What to work on :: In the records, find every line with the word "assets" and copy it out.

[Collected data]
»»

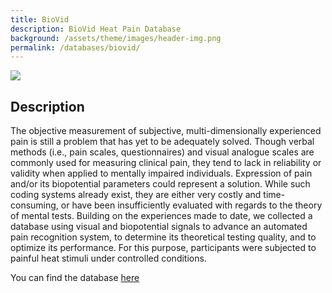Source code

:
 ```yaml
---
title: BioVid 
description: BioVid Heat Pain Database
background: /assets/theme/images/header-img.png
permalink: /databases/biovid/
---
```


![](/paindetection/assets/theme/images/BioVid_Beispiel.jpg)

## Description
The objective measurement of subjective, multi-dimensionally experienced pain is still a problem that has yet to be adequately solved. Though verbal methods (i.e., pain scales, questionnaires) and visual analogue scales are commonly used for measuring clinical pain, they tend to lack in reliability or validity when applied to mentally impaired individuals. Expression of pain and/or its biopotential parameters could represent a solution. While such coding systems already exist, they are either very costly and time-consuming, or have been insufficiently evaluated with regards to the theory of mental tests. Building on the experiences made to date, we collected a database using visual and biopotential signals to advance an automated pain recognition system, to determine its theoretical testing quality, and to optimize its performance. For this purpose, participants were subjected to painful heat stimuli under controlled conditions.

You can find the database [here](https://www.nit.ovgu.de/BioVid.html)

««
»»

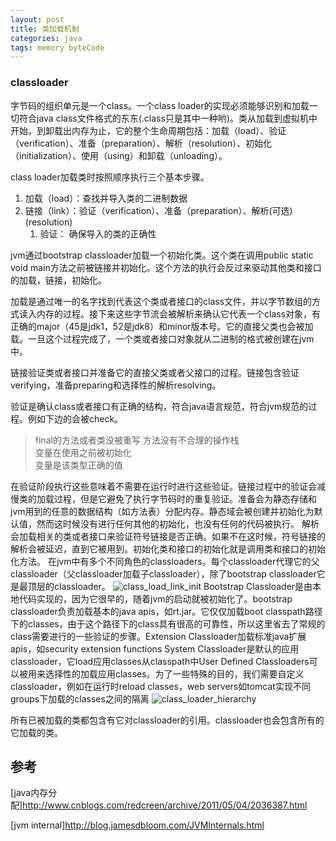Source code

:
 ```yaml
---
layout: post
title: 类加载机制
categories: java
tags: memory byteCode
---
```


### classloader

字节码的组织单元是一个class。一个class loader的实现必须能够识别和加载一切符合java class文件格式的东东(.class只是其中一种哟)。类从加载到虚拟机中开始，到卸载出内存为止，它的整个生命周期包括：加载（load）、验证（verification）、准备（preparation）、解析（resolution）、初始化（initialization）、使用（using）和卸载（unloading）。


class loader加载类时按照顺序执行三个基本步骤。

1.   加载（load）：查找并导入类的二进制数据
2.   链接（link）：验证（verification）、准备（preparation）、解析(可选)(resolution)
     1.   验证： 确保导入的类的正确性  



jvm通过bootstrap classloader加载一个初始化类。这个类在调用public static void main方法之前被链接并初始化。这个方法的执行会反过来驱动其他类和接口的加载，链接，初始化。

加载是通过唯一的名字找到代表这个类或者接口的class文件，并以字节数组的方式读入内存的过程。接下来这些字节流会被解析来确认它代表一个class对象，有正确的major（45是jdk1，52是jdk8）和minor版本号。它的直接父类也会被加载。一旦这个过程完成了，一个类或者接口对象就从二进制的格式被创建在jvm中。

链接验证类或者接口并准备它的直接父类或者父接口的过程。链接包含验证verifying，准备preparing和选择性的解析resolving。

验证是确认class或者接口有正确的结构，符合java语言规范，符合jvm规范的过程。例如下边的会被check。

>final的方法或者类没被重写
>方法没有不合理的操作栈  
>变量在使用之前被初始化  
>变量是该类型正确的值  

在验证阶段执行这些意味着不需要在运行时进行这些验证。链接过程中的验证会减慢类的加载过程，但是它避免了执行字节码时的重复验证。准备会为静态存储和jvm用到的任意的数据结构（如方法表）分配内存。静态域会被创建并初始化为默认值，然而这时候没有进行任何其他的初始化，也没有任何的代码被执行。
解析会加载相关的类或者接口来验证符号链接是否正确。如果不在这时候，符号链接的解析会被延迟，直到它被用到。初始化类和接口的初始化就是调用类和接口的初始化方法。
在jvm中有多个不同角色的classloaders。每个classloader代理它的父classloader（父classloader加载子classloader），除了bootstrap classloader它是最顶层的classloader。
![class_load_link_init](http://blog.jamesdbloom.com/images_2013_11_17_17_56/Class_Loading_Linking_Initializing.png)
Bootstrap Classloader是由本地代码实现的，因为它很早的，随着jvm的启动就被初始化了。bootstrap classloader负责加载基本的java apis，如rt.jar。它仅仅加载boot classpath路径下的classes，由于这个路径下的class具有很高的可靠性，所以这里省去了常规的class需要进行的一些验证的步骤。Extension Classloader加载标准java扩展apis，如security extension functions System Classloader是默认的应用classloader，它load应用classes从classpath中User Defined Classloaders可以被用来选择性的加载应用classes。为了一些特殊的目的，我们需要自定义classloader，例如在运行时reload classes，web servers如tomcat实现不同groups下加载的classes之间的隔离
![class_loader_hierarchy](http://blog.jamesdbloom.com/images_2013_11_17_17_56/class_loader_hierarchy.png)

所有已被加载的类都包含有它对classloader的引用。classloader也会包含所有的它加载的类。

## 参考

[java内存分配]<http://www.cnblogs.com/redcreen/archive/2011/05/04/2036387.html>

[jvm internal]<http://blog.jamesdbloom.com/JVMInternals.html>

««

Expected answer ::
background: /assets/theme/images/header-img.png
![](/paindetection/assets/theme/images/BioVid_Beispiel.jpg)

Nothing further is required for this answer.